February 8, 2016 (LifeSiteNews) -- I'm a member of the clergy and for the past eight years have lobbied the powerful in Trenton, covering the administrations of both Governors Jon Corzine and Chris Christie. I did much of my work on behalf of the New Jersey Family Policy Council, associated with Tony Perkins' Family Research Council. I am currently the President of the Center for Garden State Families. Those of us who are engaged in the fight to secure the right to believe, speak, and practice the Christian faith in America were all heartened by the election of a Pro-Life Governor in 2009. Not only did Chris Christie run as an open Pro-Lifer, but he adopted a position in support of natural marriage in the course of the campaign. And when legislative Democrats attempted to pass same-sex marriage in the lame duck session, so they could have outgoing Governor Corzine sign it into law, Chris Christie rallied opposition and stopped it. Those were the early, hopeful days; but as Governor, Chris Christie has presented himself in an inconsistent, even scatterbrained way, often making decisions that go against earlier stated beliefs.

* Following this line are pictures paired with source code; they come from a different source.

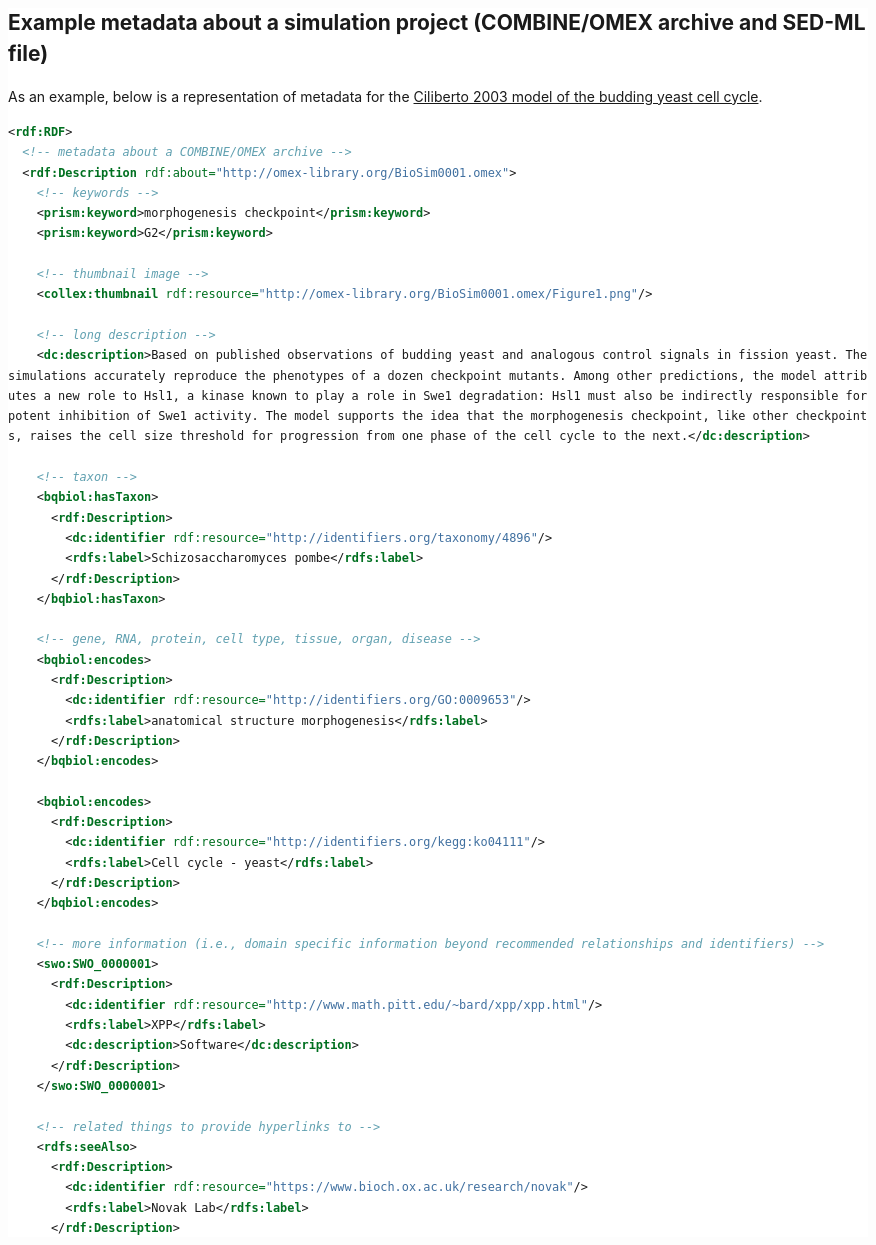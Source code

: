 ## Example metadata about a simulation project (COMBINE/OMEX archive and SED-ML file)

As an example, below is a representation of metadata for the [Ciliberto 2003 model of the budding yeast cell cycle](https://identifiers.org/doi:10.1083/jcb.200306139).

```xml
<rdf:RDF>
  <!-- metadata about a COMBINE/OMEX archive -->
  <rdf:Description rdf:about="http://omex-library.org/BioSim0001.omex">
    <!-- keywords -->
    <prism:keyword>morphogenesis checkpoint</prism:keyword>
    <prism:keyword>G2</prism:keyword>

    <!-- thumbnail image -->
    <collex:thumbnail rdf:resource="http://omex-library.org/BioSim0001.omex/Figure1.png"/>

    <!-- long description -->
    <dc:description>Based on published observations of budding yeast and analogous control signals in fission yeast. The simulations accurately reproduce the phenotypes of a dozen checkpoint mutants. Among other predictions, the model attributes a new role to Hsl1, a kinase known to play a role in Swe1 degradation: Hsl1 must also be indirectly responsible for potent inhibition of Swe1 activity. The model supports the idea that the morphogenesis checkpoint, like other checkpoints, raises the cell size threshold for progression from one phase of the cell cycle to the next.</dc:description>

    <!-- taxon -->
    <bqbiol:hasTaxon>
      <rdf:Description>
        <dc:identifier rdf:resource="http://identifiers.org/taxonomy/4896"/>
        <rdfs:label>Schizosaccharomyces pombe</rdfs:label>
      </rdf:Description>
    </bqbiol:hasTaxon>

    <!-- gene, RNA, protein, cell type, tissue, organ, disease -->
    <bqbiol:encodes>
      <rdf:Description>
        <dc:identifier rdf:resource="http://identifiers.org/GO:0009653"/>
        <rdfs:label>anatomical structure morphogenesis</rdfs:label>
      </rdf:Description>
    </bqbiol:encodes>

    <bqbiol:encodes>
      <rdf:Description>
        <dc:identifier rdf:resource="http://identifiers.org/kegg:ko04111"/>
        <rdfs:label>Cell cycle - yeast</rdfs:label>
      </rdf:Description>
    </bqbiol:encodes>

    <!-- more information (i.e., domain specific information beyond recommended relationships and identifiers) -->
    <swo:SWO_0000001>
      <rdf:Description>
        <dc:identifier rdf:resource="http://www.math.pitt.edu/~bard/xpp/xpp.html"/>
        <rdfs:label>XPP</rdfs:label>
        <dc:description>Software</dc:description>
      </rdf:Description>
    </swo:SWO_0000001>

    <!-- related things to provide hyperlinks to -->
    <rdfs:seeAlso>
      <rdf:Description>
        <dc:identifier rdf:resource="https://www.bioch.ox.ac.uk/research/novak"/>
        <rdfs:label>Novak Lab</rdfs:label>
      </rdf:Description>
```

One of his first decisions was to make a liberal Democrat the state's Attorney General. Once approved by the Senate, and she was, the Attorney General could not be fired by the Governor, as was the case with other cabinet officers. This gave a liberal Democrat enormous power and she used it to join up with liberal Massachusetts Attorney General Martha Coakley in filing a brief against Christians in a case called Christian Legal Society v. Martinez. Just one day after being sworn in, the newly appointed state Attorney General took the most aggressive legal posture available to defend former Governor Corzines one-gun-a-month handgun rationing law, moving to dismiss an NRA lawsuit to overturn the law, and later vigorously opposing the NRAs motion for a preliminary injunction in the case. Because of this appointment, New Jersey did not join in the lawsuits to overturn ObamaCare.

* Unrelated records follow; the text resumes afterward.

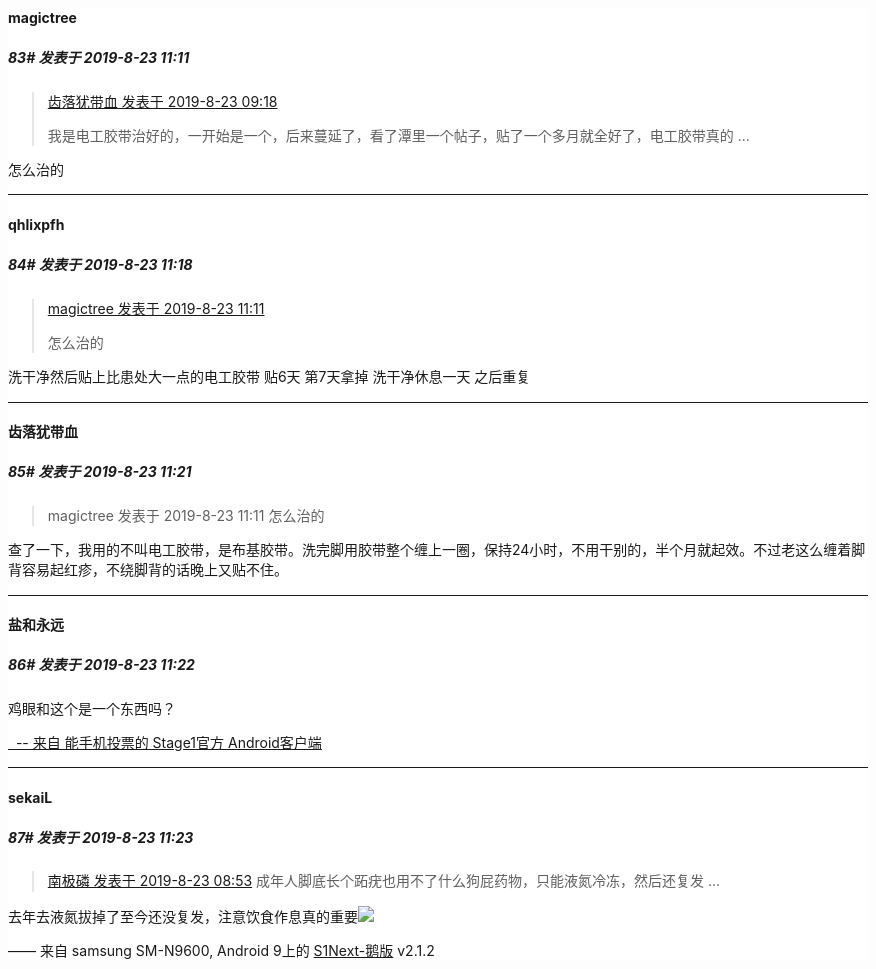 ####  magictree  
##### 83#       发表于 2019-8-23 11:11


<blockquote><a href="httphttps://bbs.saraba1st.com/2b/forum.php?mod=redirect&amp;goto=findpost&amp;pid=45013569&amp;ptid=1855294" target="_blank">齿落犹带血 发表于 2019-8-23 09:18</a>

我是电工胶带治好的，一开始是一个，后来蔓延了，看了潭里一个帖子，贴了一个多月就全好了，电工胶带真的 ...</blockquote>
怎么治的


-----

####  qhlixpfh  
##### 84#       发表于 2019-8-23 11:18


<blockquote><a href="httphttps://bbs.saraba1st.com/2b/forum.php?mod=redirect&amp;goto=findpost&amp;pid=45015173&amp;ptid=1855294" target="_blank">magictree 发表于 2019-8-23 11:11</a>

怎么治的</blockquote>
洗干净然后贴上比患处大一点的电工胶带 贴6天 第7天拿掉 洗干净休息一天 之后重复


-----

####  齿落犹带血  
##### 85#       发表于 2019-8-23 11:21


<blockquote>magictree 发表于 2019-8-23 11:11
怎么治的</blockquote>
查了一下，我用的不叫电工胶带，是布基胶带。洗完脚用胶带整个缠上一圈，保持24小时，不用干别的，半个月就起效。不过老这么缠着脚背容易起红疹，不绕脚背的话晚上又贴不住。


-----

####  盐和永远  
##### 86#       发表于 2019-8-23 11:22


鸡眼和这个是一个东西吗？

[  -- 来自 能手机投票的 Stage1官方 Android客户端](https://www.coolapk.com/apk/140634)


-----

####  sekaiL  
##### 87#       发表于 2019-8-23 11:23


<blockquote><a href="httphttps://bbs.saraba1st.com/2b/forum.php?mod=redirect&amp;goto=findpost&amp;pid=45013269&amp;ptid=1855294" target="_blank">南极磷 发表于 2019-8-23 08:53</a>
成年人脚底长个跖疣也用不了什么狗屁药物，只能液氮冷冻，然后还复发 ...</blockquote>
去年去液氮拔掉了至今还没复发，注意饮食作息真的重要<img src="https://static.saraba1st.com/image/smiley/face2017/001.png" referrerpolicy="no-referrer">

—— 来自 samsung SM-N9600, Android 9上的 [S1Next-鹅版](https://github.com/ykrank/S1-Next/releases) v2.1.2
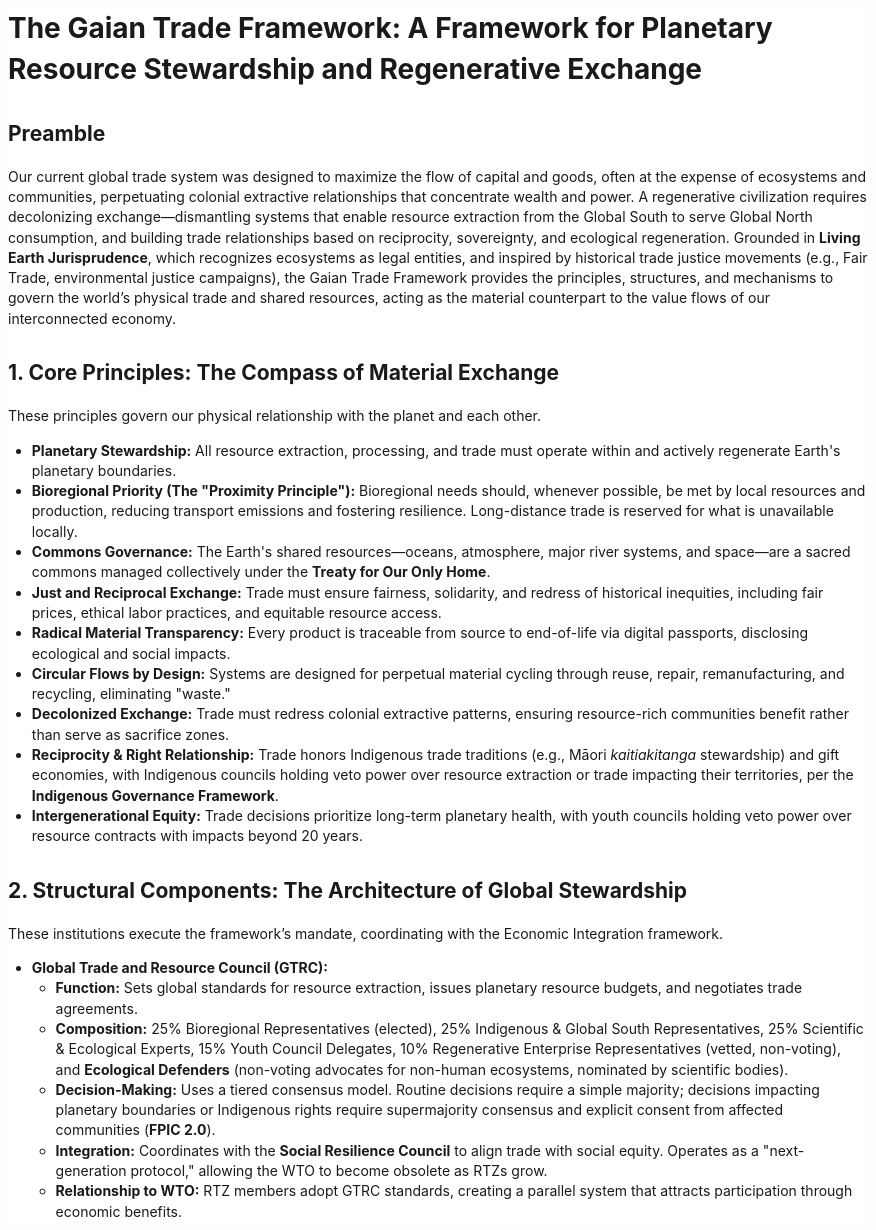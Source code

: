 # The Gaian Trade Framework: A Framework for Planetary Resource Stewardship and Regenerative Exchange

## Preamble
Our current global trade system was designed to maximize the flow of capital and goods, often at the expense of ecosystems and communities, perpetuating colonial extractive relationships that concentrate wealth and power. A regenerative civilization requires decolonizing exchange—dismantling systems that enable resource extraction from the Global South to serve Global North consumption, and building trade relationships based on reciprocity, sovereignty, and ecological regeneration. Grounded in **Living Earth Jurisprudence**, which recognizes ecosystems as legal entities, and inspired by historical trade justice movements (e.g., Fair Trade, environmental justice campaigns), the Gaian Trade Framework provides the principles, structures, and mechanisms to govern the world’s physical trade and shared resources, acting as the material counterpart to the value flows of our interconnected economy.

## 1. Core Principles: The Compass of Material Exchange
These principles govern our physical relationship with the planet and each other.

- **Planetary Stewardship:** All resource extraction, processing, and trade must operate within and actively regenerate Earth's planetary boundaries.
- **Bioregional Priority (The "Proximity Principle"):** Bioregional needs should, whenever possible, be met by local resources and production, reducing transport emissions and fostering resilience. Long-distance trade is reserved for what is unavailable locally.
- **Commons Governance:** The Earth's shared resources—oceans, atmosphere, major river systems, and space—are a sacred commons managed collectively under the **Treaty for Our Only Home**.
- **Just and Reciprocal Exchange:** Trade must ensure fairness, solidarity, and redress of historical inequities, including fair prices, ethical labor practices, and equitable resource access.
- **Radical Material Transparency:** Every product is traceable from source to end-of-life via digital passports, disclosing ecological and social impacts.
- **Circular Flows by Design:** Systems are designed for perpetual material cycling through reuse, repair, remanufacturing, and recycling, eliminating "waste."
- **Decolonized Exchange:** Trade must redress colonial extractive patterns, ensuring resource-rich communities benefit rather than serve as sacrifice zones.
- **Reciprocity & Right Relationship:** Trade honors Indigenous trade traditions (e.g., Māori *kaitiakitanga* stewardship) and gift economies, with Indigenous councils holding veto power over resource extraction or trade impacting their territories, per the **Indigenous Governance Framework**.
- **Intergenerational Equity:** Trade decisions prioritize long-term planetary health, with youth councils holding veto power over resource contracts with impacts beyond 20 years.

## 2. Structural Components: The Architecture of Global Stewardship
These institutions execute the framework’s mandate, coordinating with the Economic Integration framework.

- **Global Trade and Resource Council (GTRC):**
  - **Function:** Sets global standards for resource extraction, issues planetary resource budgets, and negotiates trade agreements.
  - **Composition:** 25% Bioregional Representatives (elected), 25% Indigenous & Global South Representatives, 25% Scientific & Ecological Experts, 15% Youth Council Delegates, 10% Regenerative Enterprise Representatives (vetted, non-voting), and **Ecological Defenders** (non-voting advocates for non-human ecosystems, nominated by scientific bodies).
  - **Decision-Making:** Uses a tiered consensus model. Routine decisions require a simple majority; decisions impacting planetary boundaries or Indigenous rights require supermajority consensus and explicit consent from affected communities (**FPIC 2.0**).
  - **Integration:** Coordinates with the **Social Resilience Council** to align trade with social equity. Operates as a "next-generation protocol," allowing the WTO to become obsolete as RTZs grow.
  - **Relationship to WTO:** RTZ members adopt GTRC standards, creating a parallel system that attracts participation through economic benefits.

Governor Christie appointed a radical "sexologist" to run the NJ Department of Children & Families. This appointee would later resign when it emerged that she had held the top job in an organization that had supported a study advocating the normalization of some forms of adult-child sex.

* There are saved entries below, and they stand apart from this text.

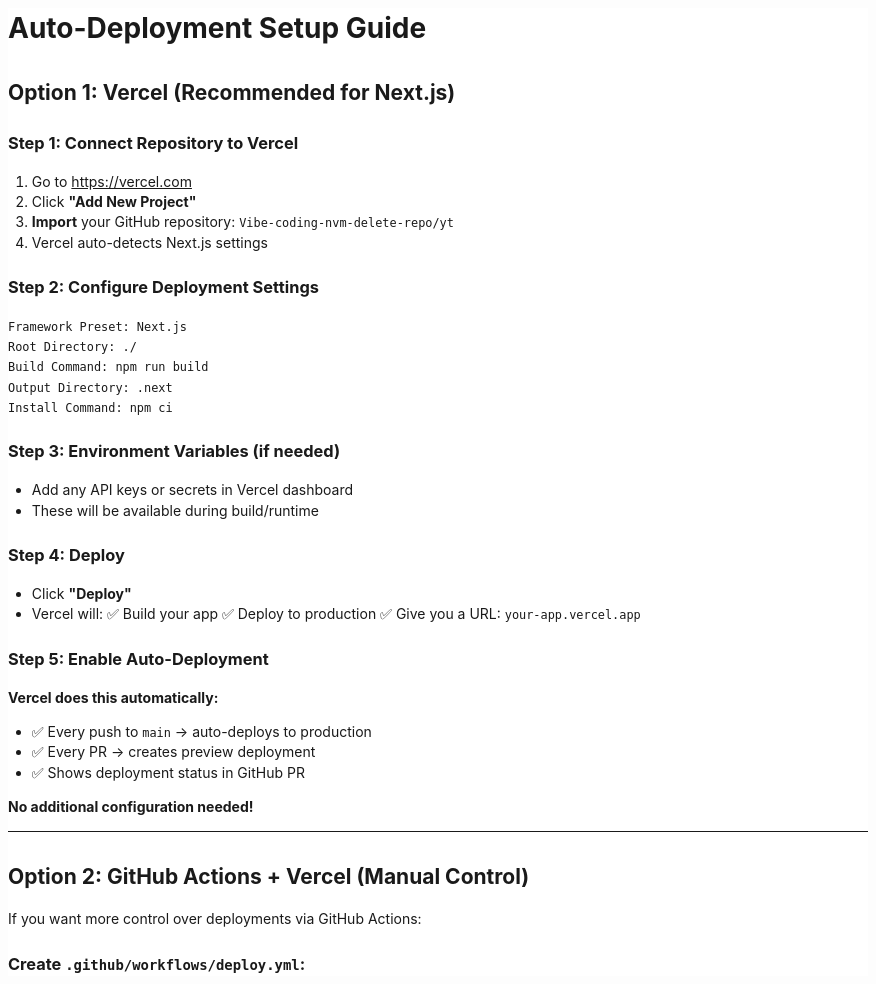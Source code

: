 # Auto-Deployment Setup Guide

## Option 1: Vercel (Recommended for Next.js)

### Step 1: Connect Repository to Vercel

1. Go to https://vercel.com
2. Click **"Add New Project"**
3. **Import** your GitHub repository: `Vibe-coding-nvm-delete-repo/yt`
4. Vercel auto-detects Next.js settings

### Step 2: Configure Deployment Settings

```
Framework Preset: Next.js
Root Directory: ./
Build Command: npm run build
Output Directory: .next
Install Command: npm ci
```

### Step 3: Environment Variables (if needed)

- Add any API keys or secrets in Vercel dashboard
- These will be available during build/runtime

### Step 4: Deploy

- Click **"Deploy"**
- Vercel will:
  ✅ Build your app
  ✅ Deploy to production
  ✅ Give you a URL: `your-app.vercel.app`

### Step 5: Enable Auto-Deployment

**Vercel does this automatically:**

- ✅ Every push to `main` → auto-deploys to production
- ✅ Every PR → creates preview deployment
- ✅ Shows deployment status in GitHub PR

**No additional configuration needed!**

---

## Option 2: GitHub Actions + Vercel (Manual Control)

If you want more control over deployments via GitHub Actions:

### Create `.github/workflows/deploy.yml`:
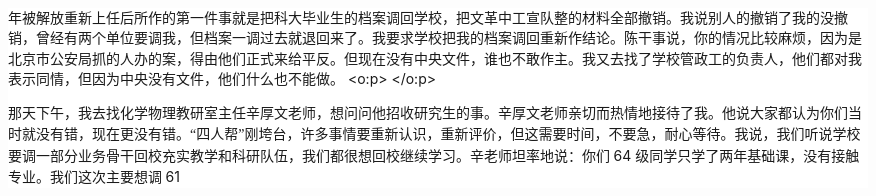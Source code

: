    年被解放重新上任后所作的第一件事就是把科大毕业生的档案调回学校，把文革中工宣队整的材料全部撤销。我说别人的撤销了我的没撤销，曾经有两个单位要调我，但档案一调过去就退回来了。我要求学校把我的档案调回重新作结论。陈干事说，你的情况比较麻烦，因为是北京市公安局抓的人办的案，得由他们正式来给平反。但现在没有中央文件，谁也不敢作主。我又去找了学校管政工的负责人，他们都对我表示同情，但因为中央没有文件，他们什么也不能做。
  </span>
  <o:p>
  </o:p>
 </p>
 <p class="MsoNormal">
  <span lang="ZH-CN" style='font-family:宋体;mso-ascii-font-family:
"Times New Roman"'>
   那天下午，我去找化学物理教研室主任辛厚文老师，想问问他招收研究生的事。辛厚文老师亲切而热情地接待了我。他说大家都认为你们当时就没有错，现在更没有错。“四人帮”刚垮台，许多事情要重新认识，重新评价，但这需要时间，不要急，耐心等待。我说，我们听说学校要调一部分业务骨干回校充实教学和科研队伍，我们都很想回校继续学习。辛老师坦率地说：你们
  </span>
  64
  <span lang="ZH-CN" style='font-family:宋体;mso-ascii-font-family:"Times New Roman"'>
   级同学只学了两年基础课，没有接触专业。我们这次主要想调
  </span>
  61
  <span lang="ZH-CN" style='font-family:宋体;mso-ascii-font-family:"Times New Roman"'>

His judicial appointments were also confusing. While claiming to oppose same-sex marriage, Governor Christie nominated an openly gay Republican to the state Supreme Court who supported it. Even Democrats wouldn't support this plainly unqualified appointment, and he never served. The Governor supported the advancement of a liberal Democrat to the job of Chief Justice, while refusing to support the re-appointment of a Republican and the Court's most conservative member. He also appointed a controversial defense attorney who had defended a number of Islamic extremists who had violated immigration law.